* _TASK REQUIREMENTS_: Count each line below that has the word "local" in it, and give only the total.

Records from a dataset:
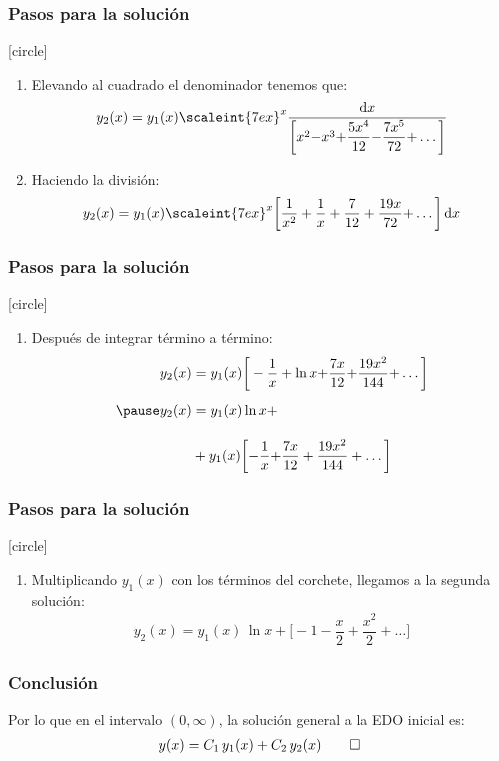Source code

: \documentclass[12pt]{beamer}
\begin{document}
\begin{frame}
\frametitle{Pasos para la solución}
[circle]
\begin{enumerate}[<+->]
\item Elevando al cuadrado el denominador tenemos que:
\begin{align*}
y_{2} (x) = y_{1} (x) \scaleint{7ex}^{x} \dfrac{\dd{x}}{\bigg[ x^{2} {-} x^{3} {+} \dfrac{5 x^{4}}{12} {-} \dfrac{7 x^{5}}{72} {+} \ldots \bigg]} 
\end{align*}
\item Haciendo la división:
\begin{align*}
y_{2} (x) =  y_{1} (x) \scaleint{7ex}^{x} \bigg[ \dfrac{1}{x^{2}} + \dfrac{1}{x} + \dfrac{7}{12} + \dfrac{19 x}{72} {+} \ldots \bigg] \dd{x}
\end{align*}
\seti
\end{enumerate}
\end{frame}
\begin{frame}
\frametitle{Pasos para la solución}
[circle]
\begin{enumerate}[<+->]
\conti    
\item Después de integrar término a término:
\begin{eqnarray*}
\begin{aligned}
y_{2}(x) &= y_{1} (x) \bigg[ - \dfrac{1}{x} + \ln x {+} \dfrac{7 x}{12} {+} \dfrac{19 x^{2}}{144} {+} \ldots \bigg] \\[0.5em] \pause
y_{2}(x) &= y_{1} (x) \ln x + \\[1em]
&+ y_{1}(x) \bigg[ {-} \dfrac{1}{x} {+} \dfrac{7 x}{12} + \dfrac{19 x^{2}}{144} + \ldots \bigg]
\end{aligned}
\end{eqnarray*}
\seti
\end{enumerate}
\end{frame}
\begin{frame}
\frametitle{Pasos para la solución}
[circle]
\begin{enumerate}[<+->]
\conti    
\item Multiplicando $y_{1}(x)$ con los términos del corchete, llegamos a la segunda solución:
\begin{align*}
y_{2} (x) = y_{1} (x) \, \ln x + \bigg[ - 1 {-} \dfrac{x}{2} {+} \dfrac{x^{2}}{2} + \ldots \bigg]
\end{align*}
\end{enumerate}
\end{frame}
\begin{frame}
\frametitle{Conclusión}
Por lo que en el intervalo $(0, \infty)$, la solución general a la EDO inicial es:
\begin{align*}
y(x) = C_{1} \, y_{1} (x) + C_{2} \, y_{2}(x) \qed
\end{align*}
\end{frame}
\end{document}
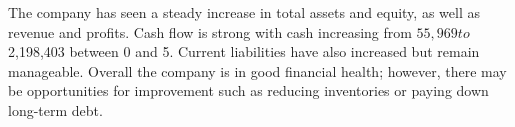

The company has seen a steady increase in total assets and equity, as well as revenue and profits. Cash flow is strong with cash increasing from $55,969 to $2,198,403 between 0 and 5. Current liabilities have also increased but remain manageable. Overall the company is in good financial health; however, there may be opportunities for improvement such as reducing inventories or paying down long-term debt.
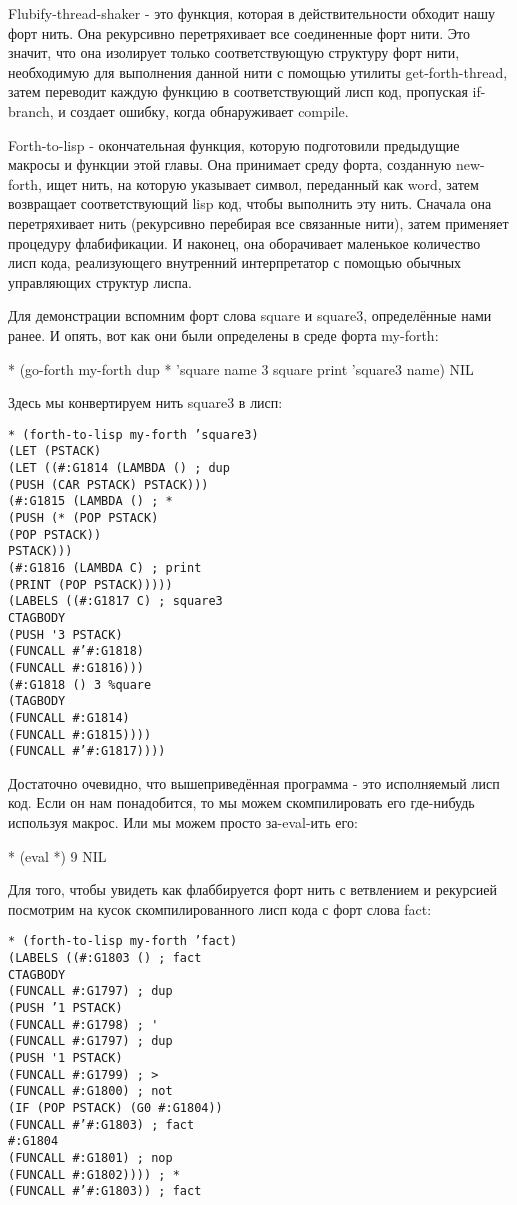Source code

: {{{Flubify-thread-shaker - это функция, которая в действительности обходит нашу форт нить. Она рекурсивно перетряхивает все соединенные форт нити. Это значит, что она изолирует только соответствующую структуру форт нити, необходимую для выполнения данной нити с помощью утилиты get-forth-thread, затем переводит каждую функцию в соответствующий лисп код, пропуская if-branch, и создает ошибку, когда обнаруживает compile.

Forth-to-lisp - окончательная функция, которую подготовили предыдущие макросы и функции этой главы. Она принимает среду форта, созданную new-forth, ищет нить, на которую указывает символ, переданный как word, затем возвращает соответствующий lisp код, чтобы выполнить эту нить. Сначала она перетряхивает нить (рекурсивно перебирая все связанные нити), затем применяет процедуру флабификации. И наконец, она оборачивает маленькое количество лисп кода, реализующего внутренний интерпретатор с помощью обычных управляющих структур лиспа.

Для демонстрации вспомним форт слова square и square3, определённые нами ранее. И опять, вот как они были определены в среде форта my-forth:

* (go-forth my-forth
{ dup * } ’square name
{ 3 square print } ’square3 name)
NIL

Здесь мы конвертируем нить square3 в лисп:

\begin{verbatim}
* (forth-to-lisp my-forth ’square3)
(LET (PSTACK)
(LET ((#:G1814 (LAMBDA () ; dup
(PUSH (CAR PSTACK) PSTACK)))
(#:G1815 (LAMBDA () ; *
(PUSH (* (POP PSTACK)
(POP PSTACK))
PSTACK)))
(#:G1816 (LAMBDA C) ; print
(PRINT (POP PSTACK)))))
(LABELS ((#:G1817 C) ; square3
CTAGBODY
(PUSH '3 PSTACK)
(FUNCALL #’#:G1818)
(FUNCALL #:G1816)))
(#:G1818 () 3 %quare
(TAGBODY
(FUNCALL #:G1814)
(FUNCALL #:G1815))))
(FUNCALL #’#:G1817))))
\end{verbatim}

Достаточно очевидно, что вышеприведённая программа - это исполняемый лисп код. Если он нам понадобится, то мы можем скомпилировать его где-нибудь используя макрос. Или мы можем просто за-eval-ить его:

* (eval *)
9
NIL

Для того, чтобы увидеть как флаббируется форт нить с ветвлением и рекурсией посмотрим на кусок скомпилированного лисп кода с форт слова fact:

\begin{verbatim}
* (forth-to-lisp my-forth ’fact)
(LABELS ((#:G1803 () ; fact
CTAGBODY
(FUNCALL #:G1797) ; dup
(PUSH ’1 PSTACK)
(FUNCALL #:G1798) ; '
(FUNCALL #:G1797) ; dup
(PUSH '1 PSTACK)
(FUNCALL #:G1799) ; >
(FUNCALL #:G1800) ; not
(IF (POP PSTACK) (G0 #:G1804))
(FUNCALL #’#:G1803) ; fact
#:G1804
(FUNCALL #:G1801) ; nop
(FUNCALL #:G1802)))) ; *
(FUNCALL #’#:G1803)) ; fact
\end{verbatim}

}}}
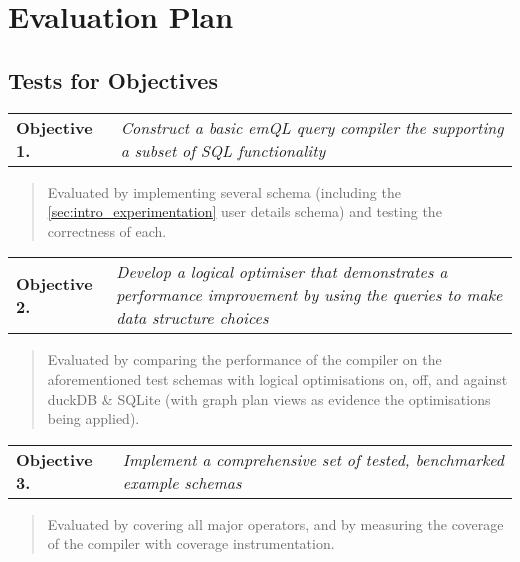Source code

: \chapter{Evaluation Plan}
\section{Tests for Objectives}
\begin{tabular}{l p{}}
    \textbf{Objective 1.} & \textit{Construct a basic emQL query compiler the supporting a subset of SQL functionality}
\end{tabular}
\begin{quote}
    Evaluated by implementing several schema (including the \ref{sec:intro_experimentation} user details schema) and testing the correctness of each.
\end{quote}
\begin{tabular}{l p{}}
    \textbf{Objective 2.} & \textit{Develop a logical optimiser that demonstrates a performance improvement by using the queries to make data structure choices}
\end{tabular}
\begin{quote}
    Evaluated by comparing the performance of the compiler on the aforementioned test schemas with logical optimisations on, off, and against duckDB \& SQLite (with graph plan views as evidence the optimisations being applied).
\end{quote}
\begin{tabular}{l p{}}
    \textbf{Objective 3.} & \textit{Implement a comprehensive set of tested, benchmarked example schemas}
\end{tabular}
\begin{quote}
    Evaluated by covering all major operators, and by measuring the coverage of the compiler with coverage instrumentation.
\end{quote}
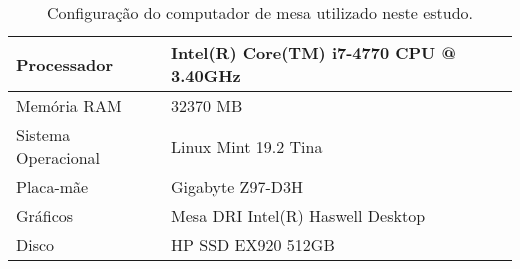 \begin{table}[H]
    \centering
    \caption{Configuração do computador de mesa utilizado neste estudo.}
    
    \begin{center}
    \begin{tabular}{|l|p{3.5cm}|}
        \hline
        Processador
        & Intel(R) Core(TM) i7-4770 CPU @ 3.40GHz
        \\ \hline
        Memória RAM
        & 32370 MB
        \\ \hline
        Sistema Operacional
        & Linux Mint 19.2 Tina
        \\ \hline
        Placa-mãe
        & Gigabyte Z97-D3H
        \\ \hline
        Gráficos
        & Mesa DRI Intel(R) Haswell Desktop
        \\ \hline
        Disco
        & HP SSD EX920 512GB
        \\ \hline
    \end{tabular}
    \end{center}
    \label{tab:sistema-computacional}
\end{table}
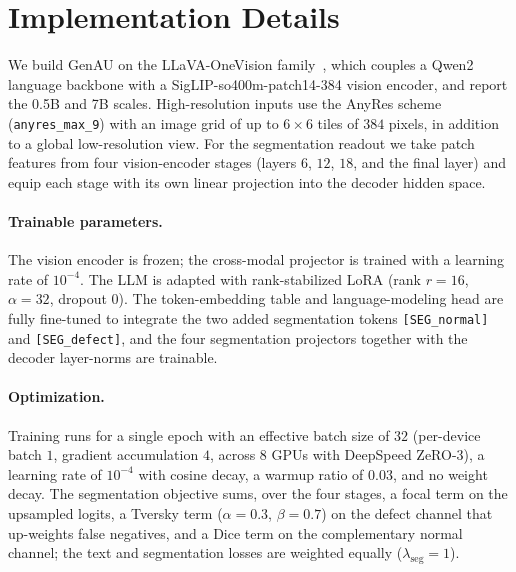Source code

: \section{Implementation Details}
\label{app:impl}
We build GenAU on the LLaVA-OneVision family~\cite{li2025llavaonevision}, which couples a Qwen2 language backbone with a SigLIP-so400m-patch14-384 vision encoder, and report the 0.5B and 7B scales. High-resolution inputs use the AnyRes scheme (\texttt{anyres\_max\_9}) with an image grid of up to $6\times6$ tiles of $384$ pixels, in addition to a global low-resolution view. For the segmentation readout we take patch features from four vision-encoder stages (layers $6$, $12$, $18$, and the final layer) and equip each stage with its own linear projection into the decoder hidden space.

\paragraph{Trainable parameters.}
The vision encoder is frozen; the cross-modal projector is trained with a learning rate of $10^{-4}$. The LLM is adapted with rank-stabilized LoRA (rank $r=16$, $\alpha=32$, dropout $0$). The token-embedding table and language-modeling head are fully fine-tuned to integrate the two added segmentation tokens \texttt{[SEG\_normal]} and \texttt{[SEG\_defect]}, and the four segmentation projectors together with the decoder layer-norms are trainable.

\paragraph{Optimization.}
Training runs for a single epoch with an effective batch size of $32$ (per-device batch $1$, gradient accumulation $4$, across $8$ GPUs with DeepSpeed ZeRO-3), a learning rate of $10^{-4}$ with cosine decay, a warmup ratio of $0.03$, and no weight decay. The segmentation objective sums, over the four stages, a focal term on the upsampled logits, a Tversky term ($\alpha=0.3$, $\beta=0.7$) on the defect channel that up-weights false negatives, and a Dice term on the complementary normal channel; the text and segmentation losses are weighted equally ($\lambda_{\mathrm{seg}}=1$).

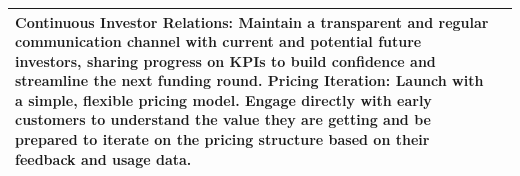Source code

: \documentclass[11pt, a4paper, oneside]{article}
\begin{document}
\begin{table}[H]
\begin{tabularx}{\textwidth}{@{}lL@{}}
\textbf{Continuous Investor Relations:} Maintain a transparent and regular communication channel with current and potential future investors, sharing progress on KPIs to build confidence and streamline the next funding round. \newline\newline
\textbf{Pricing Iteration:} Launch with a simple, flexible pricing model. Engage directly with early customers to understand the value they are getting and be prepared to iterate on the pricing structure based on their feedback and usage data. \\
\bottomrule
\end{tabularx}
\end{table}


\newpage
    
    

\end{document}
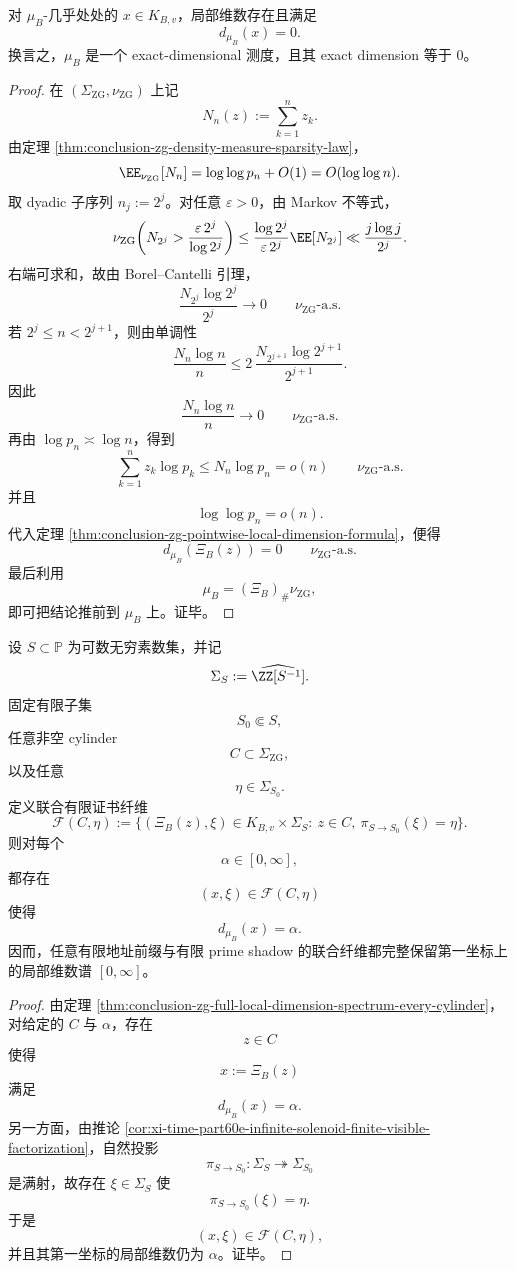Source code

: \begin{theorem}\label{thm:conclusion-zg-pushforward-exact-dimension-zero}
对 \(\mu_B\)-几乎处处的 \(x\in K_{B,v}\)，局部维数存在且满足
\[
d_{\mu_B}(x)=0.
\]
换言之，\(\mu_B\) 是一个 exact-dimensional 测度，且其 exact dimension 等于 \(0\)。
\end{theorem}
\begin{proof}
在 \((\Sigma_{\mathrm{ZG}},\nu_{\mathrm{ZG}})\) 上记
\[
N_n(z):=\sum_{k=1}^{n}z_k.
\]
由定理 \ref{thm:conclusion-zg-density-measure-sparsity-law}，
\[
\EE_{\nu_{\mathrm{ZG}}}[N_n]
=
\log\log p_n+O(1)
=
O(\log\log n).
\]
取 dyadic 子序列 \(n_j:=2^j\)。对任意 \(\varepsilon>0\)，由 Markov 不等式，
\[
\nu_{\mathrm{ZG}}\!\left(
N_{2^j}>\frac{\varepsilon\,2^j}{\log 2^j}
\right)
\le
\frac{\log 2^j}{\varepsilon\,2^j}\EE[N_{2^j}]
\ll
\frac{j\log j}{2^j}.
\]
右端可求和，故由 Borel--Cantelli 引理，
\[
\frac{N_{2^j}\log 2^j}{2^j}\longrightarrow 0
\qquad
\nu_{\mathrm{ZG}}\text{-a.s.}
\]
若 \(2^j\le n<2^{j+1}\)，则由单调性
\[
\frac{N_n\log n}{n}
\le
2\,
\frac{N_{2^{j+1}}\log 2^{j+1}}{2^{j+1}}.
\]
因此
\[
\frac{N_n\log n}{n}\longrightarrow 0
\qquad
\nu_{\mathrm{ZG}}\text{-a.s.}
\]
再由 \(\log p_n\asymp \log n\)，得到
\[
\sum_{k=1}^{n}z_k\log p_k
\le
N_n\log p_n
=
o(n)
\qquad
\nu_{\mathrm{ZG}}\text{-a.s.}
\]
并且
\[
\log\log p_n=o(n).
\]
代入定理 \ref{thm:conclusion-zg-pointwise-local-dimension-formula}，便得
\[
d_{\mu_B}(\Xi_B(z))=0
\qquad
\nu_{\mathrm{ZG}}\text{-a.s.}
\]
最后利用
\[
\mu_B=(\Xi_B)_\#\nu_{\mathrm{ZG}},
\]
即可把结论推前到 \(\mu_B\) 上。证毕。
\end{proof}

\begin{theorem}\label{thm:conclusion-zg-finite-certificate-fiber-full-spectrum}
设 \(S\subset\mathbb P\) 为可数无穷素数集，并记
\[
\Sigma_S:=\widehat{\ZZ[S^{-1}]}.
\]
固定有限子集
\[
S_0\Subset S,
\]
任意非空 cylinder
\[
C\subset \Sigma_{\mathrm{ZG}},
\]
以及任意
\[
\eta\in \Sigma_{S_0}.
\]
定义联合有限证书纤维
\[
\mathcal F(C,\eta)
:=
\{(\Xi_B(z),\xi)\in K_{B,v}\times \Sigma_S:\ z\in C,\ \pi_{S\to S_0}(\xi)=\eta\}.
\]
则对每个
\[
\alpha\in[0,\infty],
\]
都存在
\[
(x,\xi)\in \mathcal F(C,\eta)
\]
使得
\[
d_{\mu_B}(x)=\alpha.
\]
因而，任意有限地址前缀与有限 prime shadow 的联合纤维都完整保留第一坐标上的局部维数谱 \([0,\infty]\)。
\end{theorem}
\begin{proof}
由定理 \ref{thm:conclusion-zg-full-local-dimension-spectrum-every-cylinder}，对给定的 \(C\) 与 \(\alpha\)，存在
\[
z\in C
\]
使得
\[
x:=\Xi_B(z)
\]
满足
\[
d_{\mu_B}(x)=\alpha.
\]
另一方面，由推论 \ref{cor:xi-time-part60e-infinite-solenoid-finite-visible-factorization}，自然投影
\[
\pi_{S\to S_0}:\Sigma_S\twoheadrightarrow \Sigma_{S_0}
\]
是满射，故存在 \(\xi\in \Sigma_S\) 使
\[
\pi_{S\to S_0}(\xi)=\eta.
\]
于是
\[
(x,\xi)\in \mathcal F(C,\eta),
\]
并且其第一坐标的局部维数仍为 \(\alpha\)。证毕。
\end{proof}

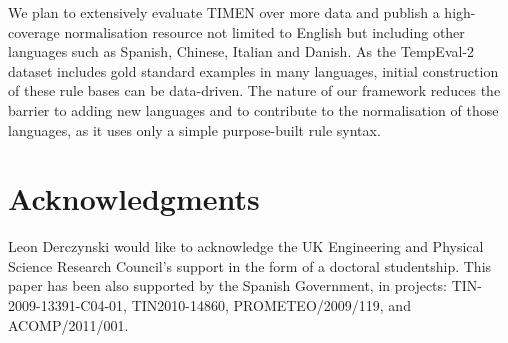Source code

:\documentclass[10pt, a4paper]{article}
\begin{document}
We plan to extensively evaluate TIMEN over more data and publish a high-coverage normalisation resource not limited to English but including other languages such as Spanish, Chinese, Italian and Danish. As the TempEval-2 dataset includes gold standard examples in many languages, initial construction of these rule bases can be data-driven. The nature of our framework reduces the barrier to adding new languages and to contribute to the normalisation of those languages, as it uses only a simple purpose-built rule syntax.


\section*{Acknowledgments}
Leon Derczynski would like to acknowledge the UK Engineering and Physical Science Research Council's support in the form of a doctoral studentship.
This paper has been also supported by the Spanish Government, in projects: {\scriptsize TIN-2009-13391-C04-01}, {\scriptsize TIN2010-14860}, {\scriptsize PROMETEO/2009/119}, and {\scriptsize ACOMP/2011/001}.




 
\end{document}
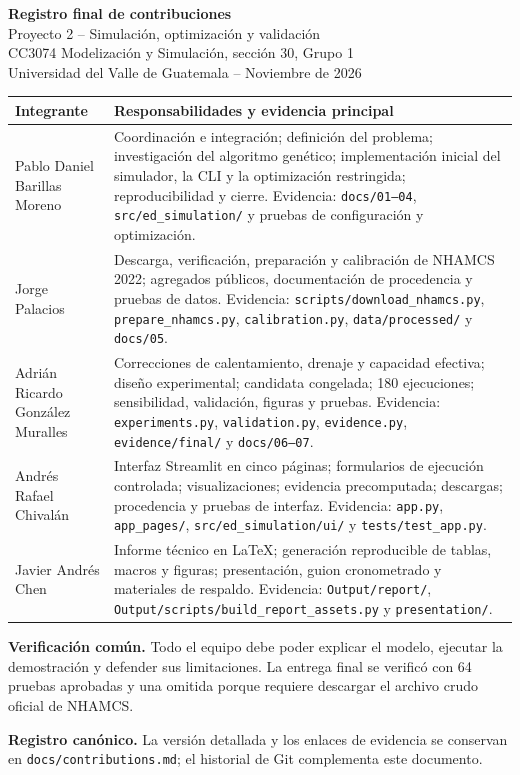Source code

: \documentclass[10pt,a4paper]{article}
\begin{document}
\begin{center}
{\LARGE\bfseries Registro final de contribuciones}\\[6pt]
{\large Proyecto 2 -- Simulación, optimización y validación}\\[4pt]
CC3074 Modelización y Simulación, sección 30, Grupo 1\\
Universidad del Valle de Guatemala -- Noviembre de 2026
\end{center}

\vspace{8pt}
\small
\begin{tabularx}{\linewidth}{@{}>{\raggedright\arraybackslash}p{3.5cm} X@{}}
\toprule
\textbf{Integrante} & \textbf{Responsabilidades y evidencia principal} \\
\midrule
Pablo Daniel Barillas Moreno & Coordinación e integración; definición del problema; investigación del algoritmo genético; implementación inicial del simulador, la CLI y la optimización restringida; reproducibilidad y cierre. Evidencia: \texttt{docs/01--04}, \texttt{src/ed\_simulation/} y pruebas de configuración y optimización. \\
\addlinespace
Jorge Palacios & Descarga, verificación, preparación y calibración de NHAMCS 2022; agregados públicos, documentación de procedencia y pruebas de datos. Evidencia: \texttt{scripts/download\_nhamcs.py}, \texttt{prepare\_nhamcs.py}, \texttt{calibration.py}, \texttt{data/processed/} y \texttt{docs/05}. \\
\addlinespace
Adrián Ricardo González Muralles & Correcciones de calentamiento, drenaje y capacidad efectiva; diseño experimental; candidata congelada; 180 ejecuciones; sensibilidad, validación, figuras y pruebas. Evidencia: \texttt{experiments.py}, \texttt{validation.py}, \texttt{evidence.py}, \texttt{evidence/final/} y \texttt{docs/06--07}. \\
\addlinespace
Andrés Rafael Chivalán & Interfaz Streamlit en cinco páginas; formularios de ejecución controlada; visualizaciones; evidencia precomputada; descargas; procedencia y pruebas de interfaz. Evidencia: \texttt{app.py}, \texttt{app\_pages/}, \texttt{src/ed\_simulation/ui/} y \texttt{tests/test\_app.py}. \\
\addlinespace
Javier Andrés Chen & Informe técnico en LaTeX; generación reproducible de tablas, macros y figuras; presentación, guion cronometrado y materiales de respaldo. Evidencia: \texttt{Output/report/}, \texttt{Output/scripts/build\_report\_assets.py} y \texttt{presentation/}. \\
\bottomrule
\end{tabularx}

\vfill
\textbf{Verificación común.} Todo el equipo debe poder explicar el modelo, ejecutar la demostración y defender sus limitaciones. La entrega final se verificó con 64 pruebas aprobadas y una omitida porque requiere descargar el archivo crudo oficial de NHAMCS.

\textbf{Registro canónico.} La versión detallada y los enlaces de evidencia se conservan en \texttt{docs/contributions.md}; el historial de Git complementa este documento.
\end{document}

* _RESULT OF THIS TASK_: 2